[Plain-text document sources]

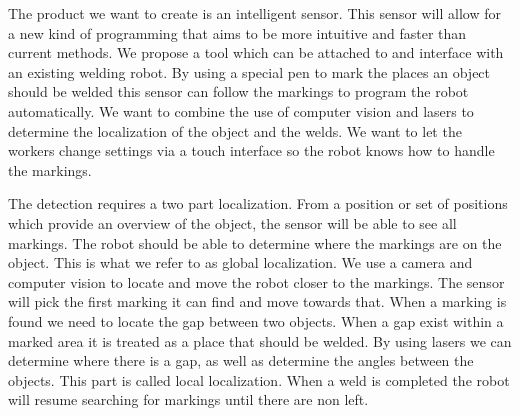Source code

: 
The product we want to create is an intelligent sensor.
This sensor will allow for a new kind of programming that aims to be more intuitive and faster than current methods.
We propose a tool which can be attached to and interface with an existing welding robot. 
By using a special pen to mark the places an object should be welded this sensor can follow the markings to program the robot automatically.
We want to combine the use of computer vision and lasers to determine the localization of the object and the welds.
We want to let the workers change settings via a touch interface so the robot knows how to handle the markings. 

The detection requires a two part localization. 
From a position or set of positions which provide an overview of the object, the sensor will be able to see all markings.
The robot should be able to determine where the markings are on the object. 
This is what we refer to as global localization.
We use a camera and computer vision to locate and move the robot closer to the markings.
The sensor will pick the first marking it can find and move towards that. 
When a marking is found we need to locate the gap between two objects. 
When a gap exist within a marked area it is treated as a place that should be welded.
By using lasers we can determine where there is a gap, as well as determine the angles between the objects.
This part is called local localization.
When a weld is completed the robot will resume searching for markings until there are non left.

--

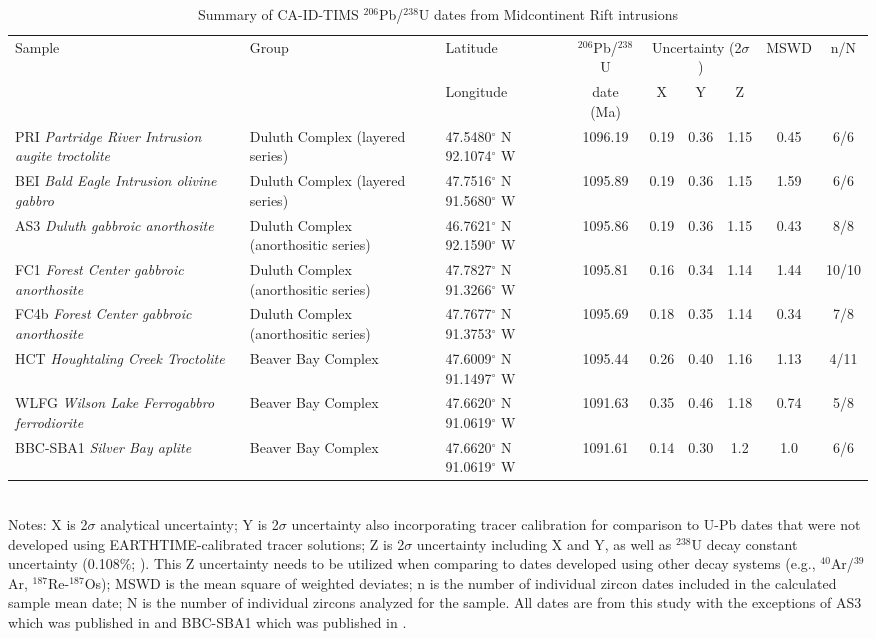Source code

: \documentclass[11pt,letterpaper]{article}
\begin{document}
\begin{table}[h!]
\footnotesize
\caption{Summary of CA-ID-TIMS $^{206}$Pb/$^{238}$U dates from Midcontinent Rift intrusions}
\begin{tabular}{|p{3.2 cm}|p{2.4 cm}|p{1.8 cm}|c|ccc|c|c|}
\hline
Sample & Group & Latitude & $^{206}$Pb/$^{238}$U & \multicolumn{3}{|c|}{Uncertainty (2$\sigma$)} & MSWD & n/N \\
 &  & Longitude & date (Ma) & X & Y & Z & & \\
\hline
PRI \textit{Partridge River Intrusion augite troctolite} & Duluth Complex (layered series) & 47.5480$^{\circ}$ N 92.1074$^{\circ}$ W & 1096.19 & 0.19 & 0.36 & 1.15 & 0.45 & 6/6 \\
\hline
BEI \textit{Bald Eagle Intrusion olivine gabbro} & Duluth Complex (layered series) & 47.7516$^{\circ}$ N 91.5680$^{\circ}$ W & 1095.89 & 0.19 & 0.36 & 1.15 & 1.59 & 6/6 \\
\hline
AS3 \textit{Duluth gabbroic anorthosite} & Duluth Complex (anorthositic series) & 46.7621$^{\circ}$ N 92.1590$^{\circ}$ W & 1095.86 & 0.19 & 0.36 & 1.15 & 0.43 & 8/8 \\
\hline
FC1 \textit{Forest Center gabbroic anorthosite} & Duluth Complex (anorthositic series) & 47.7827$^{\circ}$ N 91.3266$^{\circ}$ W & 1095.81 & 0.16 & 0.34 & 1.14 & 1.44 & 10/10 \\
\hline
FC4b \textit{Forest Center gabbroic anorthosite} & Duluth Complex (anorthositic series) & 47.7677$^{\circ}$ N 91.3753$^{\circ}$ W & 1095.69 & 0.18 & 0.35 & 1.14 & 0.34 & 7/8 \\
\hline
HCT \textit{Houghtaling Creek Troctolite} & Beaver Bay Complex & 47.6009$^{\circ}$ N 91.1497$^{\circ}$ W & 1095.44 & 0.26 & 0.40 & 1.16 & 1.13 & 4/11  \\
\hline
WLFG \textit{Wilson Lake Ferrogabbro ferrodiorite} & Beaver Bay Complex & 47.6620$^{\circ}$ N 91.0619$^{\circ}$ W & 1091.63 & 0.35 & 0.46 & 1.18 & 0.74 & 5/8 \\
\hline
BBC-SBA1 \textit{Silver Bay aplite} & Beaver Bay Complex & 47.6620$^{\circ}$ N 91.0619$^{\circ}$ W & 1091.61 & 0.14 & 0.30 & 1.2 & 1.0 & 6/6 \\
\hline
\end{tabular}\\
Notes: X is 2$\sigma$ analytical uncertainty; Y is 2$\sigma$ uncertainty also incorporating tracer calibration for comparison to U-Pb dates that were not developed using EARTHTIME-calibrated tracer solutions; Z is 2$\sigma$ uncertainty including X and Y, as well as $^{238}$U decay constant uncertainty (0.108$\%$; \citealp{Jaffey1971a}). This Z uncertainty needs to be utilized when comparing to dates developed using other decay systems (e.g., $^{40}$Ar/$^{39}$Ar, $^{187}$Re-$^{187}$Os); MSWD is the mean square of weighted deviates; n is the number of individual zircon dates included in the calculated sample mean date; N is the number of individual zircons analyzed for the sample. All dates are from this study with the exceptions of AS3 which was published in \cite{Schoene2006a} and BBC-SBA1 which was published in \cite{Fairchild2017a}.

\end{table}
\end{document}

**Task to complete:** Retype only this portion of the data above: the line containing "When a marking", the line containing "This part is called local localization.", and all lines between them, exactly.

**Answer:**
When a marking is found we need to locate the gap between two objects. 
When a gap exist within a marked area it is treated as a place that should be welded.
By using lasers we can determine where there is a gap, as well as determine the angles between the objects.
This part is called local localization.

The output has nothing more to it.